-- YOUR ASSIGNMENT --
What appears from the line containing "Après, le test" to the end of the listing below should be copied exactly, with no other lines.

** Opening SOURCE DATA block **

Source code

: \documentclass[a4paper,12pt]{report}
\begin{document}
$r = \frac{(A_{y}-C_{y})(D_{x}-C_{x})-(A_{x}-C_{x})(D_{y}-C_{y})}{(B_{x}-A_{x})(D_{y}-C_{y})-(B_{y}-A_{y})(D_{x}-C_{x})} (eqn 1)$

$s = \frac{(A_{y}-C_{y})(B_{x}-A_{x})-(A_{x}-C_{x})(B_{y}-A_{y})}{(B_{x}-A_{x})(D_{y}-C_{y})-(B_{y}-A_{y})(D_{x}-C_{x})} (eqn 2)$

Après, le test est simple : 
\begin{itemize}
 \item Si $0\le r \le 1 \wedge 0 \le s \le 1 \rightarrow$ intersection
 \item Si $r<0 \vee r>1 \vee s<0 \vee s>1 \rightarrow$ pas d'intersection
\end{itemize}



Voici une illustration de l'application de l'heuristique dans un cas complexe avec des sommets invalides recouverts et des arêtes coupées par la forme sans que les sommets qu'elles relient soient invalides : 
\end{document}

** Closing SOURCE DATA block **

-- ANSWER BELOW --
Après, le test est simple : 
\begin{itemize}
 \item Si $0\le r \le 1 \wedge 0 \le s \le 1 \rightarrow$ intersection
 \item Si $r<0 \vee r>1 \vee s<0 \vee s>1 \rightarrow$ pas d'intersection
\end{itemize}



Voici une illustration de l'application de l'heuristique dans un cas complexe avec des sommets invalides recouverts et des arêtes coupées par la forme sans que les sommets qu'elles relient soient invalides : 
\end{document}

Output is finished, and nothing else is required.